18+. Bring a game or your mother.
The performance was produced in Mexico in 2017 and had its premiere during Høstscena the same year. The performance is played in a hotel, and we perform 24 hours a day.
The public orders a ticket for the performance by calling our hotel reception. There, they are checked in to a performance at a time and date that suits them.
Each performance lasts 15 - 25 minutes. Hotel Loteria consists of 10 such performances.
The role of the audience
The audience's role is redefined for each episode so that every time you seek out a new experience, it is not only a new room, a new story, but also the actor's relationship with you, the spectator, has changed. But you are never asked to play a character - you come as yourself and are yourself.
The experiences are designed to have different audience capacities - from 1 to 8 participants.
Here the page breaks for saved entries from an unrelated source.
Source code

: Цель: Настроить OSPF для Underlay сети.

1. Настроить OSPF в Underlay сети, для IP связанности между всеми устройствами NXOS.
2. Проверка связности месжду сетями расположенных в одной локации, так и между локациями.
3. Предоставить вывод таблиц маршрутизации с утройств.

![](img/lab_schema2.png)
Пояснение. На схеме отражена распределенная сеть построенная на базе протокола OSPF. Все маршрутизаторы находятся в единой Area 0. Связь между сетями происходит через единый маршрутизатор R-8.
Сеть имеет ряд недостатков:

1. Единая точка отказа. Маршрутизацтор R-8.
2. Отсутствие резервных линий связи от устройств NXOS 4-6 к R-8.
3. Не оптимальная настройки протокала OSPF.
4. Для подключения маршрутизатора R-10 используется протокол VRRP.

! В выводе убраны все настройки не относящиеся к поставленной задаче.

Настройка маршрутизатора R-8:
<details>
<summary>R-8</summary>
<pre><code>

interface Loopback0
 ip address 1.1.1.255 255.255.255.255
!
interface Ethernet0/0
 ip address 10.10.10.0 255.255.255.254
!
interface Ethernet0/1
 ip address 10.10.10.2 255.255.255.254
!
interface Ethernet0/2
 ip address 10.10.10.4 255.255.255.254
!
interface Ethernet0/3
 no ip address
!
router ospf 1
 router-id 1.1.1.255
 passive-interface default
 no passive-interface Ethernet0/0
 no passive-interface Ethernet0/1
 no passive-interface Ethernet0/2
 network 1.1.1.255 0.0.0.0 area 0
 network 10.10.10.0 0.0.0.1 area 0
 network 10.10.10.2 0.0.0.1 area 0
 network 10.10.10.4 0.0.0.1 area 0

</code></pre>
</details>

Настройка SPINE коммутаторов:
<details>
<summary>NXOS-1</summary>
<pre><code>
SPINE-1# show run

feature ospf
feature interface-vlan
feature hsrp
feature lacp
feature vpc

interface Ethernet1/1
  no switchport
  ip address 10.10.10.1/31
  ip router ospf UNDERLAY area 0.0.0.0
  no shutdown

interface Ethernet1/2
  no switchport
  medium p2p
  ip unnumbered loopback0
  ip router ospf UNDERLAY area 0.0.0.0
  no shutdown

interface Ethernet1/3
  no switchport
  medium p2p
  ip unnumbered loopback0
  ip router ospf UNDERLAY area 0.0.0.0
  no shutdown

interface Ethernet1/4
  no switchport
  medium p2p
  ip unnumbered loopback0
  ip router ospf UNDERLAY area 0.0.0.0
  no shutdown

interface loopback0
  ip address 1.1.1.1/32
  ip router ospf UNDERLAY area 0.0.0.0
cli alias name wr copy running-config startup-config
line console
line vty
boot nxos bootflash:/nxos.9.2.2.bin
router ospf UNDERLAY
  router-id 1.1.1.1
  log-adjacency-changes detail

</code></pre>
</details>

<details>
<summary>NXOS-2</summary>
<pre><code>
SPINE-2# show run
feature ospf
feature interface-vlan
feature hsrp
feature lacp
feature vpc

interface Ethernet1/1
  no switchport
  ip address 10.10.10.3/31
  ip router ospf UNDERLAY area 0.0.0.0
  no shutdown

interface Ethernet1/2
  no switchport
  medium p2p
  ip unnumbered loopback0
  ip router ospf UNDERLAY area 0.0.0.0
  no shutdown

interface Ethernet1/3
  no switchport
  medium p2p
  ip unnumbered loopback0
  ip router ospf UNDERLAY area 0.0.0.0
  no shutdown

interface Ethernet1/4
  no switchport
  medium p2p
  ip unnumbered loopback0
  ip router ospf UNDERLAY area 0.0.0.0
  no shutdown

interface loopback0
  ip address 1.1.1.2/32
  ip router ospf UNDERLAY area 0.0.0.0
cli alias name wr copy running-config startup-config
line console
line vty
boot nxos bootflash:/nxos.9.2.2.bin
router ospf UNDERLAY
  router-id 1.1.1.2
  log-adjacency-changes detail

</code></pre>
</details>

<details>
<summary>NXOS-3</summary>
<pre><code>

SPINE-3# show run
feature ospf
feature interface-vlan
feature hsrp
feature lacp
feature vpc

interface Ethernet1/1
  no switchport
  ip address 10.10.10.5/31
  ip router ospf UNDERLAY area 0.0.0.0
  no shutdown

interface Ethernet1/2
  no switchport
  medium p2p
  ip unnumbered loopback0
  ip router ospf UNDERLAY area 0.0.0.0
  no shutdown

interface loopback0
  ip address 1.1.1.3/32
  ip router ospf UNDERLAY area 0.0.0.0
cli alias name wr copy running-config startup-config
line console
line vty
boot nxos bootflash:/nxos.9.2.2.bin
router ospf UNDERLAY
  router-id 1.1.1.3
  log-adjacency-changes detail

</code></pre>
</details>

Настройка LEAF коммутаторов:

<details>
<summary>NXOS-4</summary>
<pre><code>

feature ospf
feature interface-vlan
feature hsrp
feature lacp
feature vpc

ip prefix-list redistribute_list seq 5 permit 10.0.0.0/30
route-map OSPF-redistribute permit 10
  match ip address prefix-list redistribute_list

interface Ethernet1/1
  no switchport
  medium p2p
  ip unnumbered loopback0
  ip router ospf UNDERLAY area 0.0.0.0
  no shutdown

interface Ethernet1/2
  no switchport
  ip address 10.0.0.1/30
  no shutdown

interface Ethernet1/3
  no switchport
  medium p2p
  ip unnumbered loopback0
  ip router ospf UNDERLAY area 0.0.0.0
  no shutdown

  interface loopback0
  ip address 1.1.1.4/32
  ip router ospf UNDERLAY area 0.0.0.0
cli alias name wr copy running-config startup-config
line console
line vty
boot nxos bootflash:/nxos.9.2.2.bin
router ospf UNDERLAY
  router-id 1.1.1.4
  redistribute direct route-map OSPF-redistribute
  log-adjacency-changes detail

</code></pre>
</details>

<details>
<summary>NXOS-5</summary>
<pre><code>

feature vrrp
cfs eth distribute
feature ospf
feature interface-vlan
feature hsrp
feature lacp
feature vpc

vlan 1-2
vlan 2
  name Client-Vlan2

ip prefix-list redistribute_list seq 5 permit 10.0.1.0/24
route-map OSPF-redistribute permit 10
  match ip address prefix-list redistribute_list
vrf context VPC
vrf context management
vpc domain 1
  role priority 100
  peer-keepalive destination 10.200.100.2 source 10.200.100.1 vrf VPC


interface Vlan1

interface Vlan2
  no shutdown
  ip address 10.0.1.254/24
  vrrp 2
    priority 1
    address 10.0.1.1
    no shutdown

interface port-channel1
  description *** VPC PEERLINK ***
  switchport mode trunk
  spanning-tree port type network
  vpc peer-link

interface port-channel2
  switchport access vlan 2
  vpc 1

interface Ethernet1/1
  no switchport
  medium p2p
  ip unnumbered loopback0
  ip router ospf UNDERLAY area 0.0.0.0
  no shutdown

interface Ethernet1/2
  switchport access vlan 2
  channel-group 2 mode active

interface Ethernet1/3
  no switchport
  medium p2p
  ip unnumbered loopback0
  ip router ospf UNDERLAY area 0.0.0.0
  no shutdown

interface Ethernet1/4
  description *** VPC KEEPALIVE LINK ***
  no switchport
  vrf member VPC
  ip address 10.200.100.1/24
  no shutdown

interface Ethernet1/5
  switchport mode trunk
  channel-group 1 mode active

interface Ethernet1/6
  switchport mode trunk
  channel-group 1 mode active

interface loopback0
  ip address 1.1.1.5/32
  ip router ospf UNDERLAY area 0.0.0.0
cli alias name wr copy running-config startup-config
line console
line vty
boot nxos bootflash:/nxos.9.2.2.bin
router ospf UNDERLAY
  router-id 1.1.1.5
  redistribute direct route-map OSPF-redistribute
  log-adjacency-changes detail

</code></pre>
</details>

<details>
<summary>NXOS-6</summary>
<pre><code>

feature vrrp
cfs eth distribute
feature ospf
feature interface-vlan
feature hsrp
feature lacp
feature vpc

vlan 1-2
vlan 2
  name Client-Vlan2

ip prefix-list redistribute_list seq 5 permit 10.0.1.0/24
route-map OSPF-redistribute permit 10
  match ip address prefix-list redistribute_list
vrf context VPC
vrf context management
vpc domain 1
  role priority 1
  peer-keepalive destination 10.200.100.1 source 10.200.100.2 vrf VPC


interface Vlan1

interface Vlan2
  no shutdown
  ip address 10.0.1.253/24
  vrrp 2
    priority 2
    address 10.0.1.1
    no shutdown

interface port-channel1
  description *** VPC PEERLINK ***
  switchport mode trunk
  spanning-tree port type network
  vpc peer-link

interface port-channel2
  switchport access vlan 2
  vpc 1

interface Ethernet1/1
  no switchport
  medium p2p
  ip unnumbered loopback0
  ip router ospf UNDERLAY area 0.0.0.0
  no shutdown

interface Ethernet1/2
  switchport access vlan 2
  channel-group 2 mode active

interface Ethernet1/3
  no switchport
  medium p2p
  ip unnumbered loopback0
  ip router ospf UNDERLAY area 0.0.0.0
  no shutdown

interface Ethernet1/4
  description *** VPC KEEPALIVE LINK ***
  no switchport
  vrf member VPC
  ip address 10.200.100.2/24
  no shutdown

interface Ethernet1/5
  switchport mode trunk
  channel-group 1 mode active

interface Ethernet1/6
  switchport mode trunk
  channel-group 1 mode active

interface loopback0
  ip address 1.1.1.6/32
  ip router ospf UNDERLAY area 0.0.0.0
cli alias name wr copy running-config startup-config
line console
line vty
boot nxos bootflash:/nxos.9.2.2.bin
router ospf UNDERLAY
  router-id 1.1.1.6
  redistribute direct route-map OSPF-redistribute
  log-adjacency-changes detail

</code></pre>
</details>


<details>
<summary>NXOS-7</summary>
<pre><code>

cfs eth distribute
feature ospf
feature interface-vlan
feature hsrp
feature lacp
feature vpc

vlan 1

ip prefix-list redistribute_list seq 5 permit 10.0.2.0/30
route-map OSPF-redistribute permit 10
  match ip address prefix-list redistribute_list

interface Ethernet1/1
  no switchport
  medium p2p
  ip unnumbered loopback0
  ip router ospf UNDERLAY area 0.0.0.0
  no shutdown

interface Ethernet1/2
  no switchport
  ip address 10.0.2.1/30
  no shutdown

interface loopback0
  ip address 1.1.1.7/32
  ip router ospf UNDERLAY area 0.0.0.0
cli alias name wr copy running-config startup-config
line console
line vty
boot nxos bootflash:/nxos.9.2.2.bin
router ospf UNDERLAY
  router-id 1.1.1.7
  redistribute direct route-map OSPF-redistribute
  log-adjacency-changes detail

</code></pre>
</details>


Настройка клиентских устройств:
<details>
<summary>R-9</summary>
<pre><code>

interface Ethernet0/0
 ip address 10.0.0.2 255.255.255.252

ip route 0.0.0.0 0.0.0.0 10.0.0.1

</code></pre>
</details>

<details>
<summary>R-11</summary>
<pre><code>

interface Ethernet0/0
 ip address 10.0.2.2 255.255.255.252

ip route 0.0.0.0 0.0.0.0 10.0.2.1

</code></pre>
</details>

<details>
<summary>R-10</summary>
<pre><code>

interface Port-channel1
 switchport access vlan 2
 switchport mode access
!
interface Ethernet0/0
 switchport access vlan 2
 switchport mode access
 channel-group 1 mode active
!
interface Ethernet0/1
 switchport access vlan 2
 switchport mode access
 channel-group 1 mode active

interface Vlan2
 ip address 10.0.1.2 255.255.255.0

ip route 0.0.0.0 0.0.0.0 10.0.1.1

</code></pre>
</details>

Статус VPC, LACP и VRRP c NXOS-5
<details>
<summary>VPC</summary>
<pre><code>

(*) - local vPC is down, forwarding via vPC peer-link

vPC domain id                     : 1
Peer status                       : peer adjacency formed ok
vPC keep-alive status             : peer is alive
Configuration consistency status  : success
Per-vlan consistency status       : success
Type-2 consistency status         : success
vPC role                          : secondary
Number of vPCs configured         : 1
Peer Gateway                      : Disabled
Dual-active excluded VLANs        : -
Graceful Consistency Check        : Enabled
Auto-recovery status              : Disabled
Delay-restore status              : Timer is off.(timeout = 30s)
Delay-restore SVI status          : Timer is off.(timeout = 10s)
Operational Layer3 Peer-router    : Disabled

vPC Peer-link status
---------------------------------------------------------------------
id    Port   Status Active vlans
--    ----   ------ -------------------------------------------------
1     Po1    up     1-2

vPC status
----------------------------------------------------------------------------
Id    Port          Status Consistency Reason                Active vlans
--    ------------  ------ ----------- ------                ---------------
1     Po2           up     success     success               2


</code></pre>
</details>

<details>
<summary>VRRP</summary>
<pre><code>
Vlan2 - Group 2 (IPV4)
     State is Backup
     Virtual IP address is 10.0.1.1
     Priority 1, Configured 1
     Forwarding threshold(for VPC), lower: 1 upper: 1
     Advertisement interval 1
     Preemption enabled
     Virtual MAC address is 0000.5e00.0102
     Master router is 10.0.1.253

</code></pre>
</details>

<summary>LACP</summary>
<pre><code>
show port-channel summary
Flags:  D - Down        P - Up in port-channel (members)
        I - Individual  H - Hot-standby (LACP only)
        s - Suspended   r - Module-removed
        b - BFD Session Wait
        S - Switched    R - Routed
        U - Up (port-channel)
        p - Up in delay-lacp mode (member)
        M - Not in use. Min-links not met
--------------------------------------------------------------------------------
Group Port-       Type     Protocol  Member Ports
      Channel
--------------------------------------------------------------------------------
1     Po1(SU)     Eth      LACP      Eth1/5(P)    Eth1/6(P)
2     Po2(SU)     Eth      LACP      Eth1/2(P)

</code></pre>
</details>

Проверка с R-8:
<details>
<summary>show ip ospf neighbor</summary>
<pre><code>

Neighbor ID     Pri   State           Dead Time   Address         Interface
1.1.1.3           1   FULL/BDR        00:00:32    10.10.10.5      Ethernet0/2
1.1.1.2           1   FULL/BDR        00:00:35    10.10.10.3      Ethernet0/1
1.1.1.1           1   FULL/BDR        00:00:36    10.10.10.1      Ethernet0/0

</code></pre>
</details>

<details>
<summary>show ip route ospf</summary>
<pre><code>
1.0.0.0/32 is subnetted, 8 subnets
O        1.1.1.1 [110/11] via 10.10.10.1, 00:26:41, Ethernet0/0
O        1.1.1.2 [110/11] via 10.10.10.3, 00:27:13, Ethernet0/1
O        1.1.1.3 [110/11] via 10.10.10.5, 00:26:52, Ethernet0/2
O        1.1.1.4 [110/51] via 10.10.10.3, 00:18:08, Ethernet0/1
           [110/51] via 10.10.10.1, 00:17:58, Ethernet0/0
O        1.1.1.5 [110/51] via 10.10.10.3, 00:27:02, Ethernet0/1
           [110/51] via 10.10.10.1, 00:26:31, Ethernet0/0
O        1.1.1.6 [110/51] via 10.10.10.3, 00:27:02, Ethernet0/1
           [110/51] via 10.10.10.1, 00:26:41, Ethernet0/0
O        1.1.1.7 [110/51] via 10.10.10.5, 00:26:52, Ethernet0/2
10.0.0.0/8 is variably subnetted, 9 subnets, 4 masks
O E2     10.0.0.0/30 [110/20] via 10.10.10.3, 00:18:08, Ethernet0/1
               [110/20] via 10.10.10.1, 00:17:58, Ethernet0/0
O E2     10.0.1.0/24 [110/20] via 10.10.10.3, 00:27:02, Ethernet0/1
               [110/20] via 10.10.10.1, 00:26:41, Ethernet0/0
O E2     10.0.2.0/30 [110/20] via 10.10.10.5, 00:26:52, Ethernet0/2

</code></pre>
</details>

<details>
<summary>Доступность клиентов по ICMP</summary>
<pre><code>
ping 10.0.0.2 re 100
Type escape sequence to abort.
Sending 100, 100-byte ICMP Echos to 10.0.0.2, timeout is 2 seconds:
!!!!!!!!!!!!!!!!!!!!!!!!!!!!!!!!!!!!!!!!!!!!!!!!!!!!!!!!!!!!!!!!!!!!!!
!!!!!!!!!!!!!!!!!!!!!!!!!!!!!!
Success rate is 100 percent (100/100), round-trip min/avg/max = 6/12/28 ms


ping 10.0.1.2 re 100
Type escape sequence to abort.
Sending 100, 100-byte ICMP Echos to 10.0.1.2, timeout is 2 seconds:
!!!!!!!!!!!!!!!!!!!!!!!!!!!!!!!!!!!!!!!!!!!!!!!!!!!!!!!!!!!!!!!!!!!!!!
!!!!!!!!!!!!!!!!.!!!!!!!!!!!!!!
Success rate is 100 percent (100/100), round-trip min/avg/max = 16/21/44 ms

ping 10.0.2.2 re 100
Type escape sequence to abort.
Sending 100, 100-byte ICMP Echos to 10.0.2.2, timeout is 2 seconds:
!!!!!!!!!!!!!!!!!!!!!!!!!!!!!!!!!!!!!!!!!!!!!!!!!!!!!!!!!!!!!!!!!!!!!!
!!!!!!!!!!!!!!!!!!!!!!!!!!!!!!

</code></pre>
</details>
Entering a universe alone is challenging because it breaks with the herd mentality and being able to hide among others, which often happens in a traditional theatre. In contrast to a separation between stage and auditorium, the audience will help shape the encounter between the performer, the story and themselves. In the episodes themselves, we have included variations and space for improvisation with each individual spectator, which gives the experience that this was 'only for them'. It is also a challenge for the public to dare to seek out something they don't quite know what it is - what do I meet inside the hotel? Who am I and who am I meeting? Who am I experiencing this with? The audience's experience where they have to venture in completely alone or perhaps together with one other person they do not know, is different to where they are together as a group.
Our experience with this as a festival concept is that it both becomes a talking point and that those who experience one episode will want to experience all the others as well. When the audience talks about what they have experienced, they often have not experienced the same thing, and this triggers a curiosity in the festival audience.